In a June 21 letter to Steven Walther, the Federal Election Commission (FEC) chairman, Irving noted that the rise in actionable threats "constitutes the new daily threat environment faced by Member[s] of Congress."

The information contained within the letter is in response to a request to the FEC for guidance regarding the appropriation of campaign funds to pay for additional security systems for lawmakers' homes — both in Washington DC and in their home states, according to The Hill.

Several FEC rulings issued earlier on a case-by-case basis have allowed lawmakers to use campaign money to pay for security systems including for former Representative Gabby Giffords (D-AZ), who was shot at an outdoor speaking event in 2011.

Now lawmakers are streamlining a program to allow the use of additional campaign resources to pay for personal security, particularly after last month's shooting at a GOP baseball practice.

Earlier, Speaker of the House Paul Ryan (R-WI) informally introduced a plan in which the FEC would detail protocols for elected officials to legally use campaign funds to pay for personal security at home and at work, as well as for their families.

Sergeant at arms Irving's letter to the FEC was seen to be a formal request to the agency to document how such a system could be put in place, cited by The Hill.

"It is my position that Members of the US House of Representatives require a residential security system due to the threat environment," Irving wrote in his letter to the FEC.

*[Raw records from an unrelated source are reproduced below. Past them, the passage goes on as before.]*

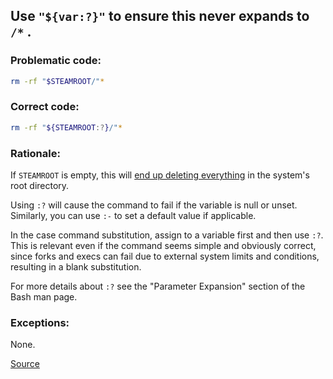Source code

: ## Use `"${var:?}"` to ensure this never expands to `/*` .

### Problematic code:

```sh
rm -rf "$STEAMROOT/"*
```

### Correct code:

```sh
rm -rf "${STEAMROOT:?}/"*
```

### Rationale:

If `STEAMROOT` is empty, this will [end up deleting everything](https://github.com/ValveSoftware/steam-for-linux/issues/3671) in the system's root directory.

Using `:?` will cause the command to fail if the variable is null or unset. Similarly, you can use `:-` to set a default value if applicable.

In the case command substitution, assign to a variable first and then use `:?`. This is relevant even if the command seems simple and obviously correct, since forks and execs can fail due to external system limits and conditions, resulting in a blank substitution.

For more details about `:?` see the "Parameter Expansion" section of the Bash man page.

### Exceptions:

None.

[Source](https://github.com/koalaman/shellcheck/wiki/SC2115)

Numerous lawmakers on Capitol Hill have received death threats this year, including Representatives Martha McSally (R-AZ) and Tom Garrett (R-VA), from people who claim to be angry with the Republican lack of planning to replace the Affordable Healthcare Act, as well as decrying the actions and behaviors of US President Donald Trump.

After calling for Trump to be impeached, Congressional Black Caucus member and Democratic Representative from Texas Al Green received lynching threats.